### Description of the task
Return the lines that run from the beginning of the entries to the line holding "### Prisma Studio", inclusive, and drop the pictures.

=== Given data ===

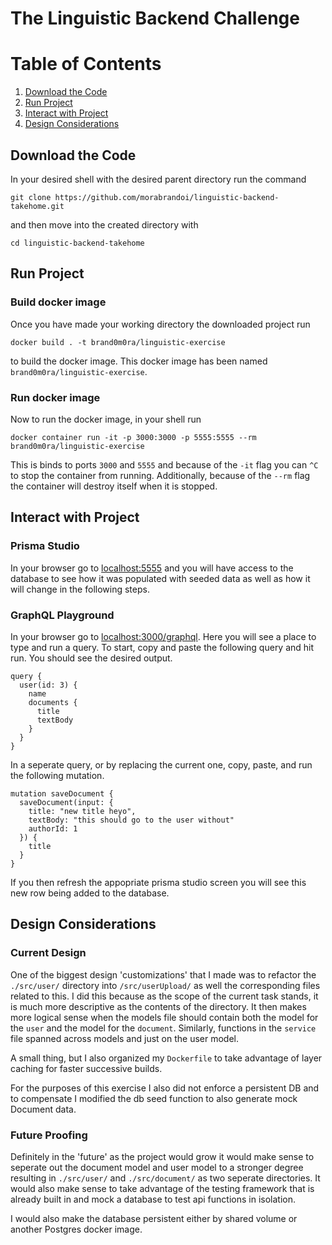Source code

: # The Linguistic Backend Challenge

# Table of Contents
1. [Download the Code](#Download-the-code)
2. [Run Project](#Run-Project)
3. [Interact with Project](#Interact-with-Project)
4. [Design Considerations](#Design-Considerations)


## Download the Code
In your desired shell with the desired parent directory run the command
```
git clone https://github.com/morabrandoi/linguistic-backend-takehome.git
```
and then move into the created directory with
```
cd linguistic-backend-takehome
```

## Run Project
### Build docker image
Once you have made your working directory the downloaded project run
```
docker build . -t brand0m0ra/linguistic-exercise
```
to build the docker image. This docker image has been named
`brand0m0ra/linguistic-exercise`.

### Run docker image
Now to run the docker image, in your shell run
```
docker container run -it -p 3000:3000 -p 5555:5555 --rm brand0m0ra/linguistic-exercise
```
This is binds to ports `3000` and `5555` and because of the `-it` flag you can `^C` to stop the container from running. Additionally, because of the `--rm` flag the container will destroy itself when it is stopped.

## Interact with Project
### Prisma Studio
In your browser go to [localhost:5555](localhost:5555) and you will have access to the database to see how it was populated with seeded data as well as how it will change in the following steps.

### GraphQL Playground
In your browser go to [localhost:3000/graphql](localhost:3000/graphql). Here you will see a place to type and run a query. To start, copy and paste the following query and hit run. You should see the desired output.
```
query {
  user(id: 3) {
    name
    documents {
      title
      textBody
    }
  }
}
```
In a seperate query, or by replacing the current one, copy, paste, and run the following mutation.
```
mutation saveDocument {
  saveDocument(input: {
    title: "new title heyo",
    textBody: "this should go to the user without"
    authorId: 1
  }) {
    title
  }
}
```
If you then refresh the appopriate prisma studio screen you will see this new row being added to the database.

## Design Considerations
### Current Design
One of the biggest design 'customizations' that I made was to refactor the `./src/user/` directory into `/src/userUpload/` as well the corresponding files related to this. I did this because as the scope of the current task stands, it is much more descriptive as the contents of the directory. It then makes more logical sense when the models file should contain both the model for the `user` and the model for the `document`. Similarly, functions in the `service` file spanned across models and just on the user model.

A small thing, but I also organized my `Dockerfile` to take advantage of layer caching for faster successive builds.

For the purposes of this exercise I also did not enforce a persistent DB and to compensate I modified the db seed function to also generate mock Document data.

### Future Proofing
Definitely in the 'future' as the project would grow it would make sense to seperate out the document model and user model to a stronger degree resulting in `./src/user/` and `./src/document/` as two seperate directories. It would also make sense to take advantage of the testing framework that is already built in and mock a database to test api functions in isolation.

I would also make the database persistent either by shared volume or another Postgres docker image.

===

### Response for this exercise
Source code

: # The Linguistic Backend Challenge

# Table of Contents
1. [Download the Code](#Download-the-code)
2. [Run Project](#Run-Project)
3. [Interact with Project](#Interact-with-Project)
4. [Design Considerations](#Design-Considerations)


## Download the Code
In your desired shell with the desired parent directory run the command
```
git clone https://github.com/morabrandoi/linguistic-backend-takehome.git
```
and then move into the created directory with
```
cd linguistic-backend-takehome
```

## Run Project
### Build docker image
Once you have made your working directory the downloaded project run
```
docker build . -t brand0m0ra/linguistic-exercise
```
to build the docker image. This docker image has been named
`brand0m0ra/linguistic-exercise`.

### Run docker image
Now to run the docker image, in your shell run
```
docker container run -it -p 3000:3000 -p 5555:5555 --rm brand0m0ra/linguistic-exercise
```
This is binds to ports `3000` and `5555` and because of the `-it` flag you can `^C` to stop the container from running. Additionally, because of the `--rm` flag the container will destroy itself when it is stopped.

## Interact with Project
### Prisma Studio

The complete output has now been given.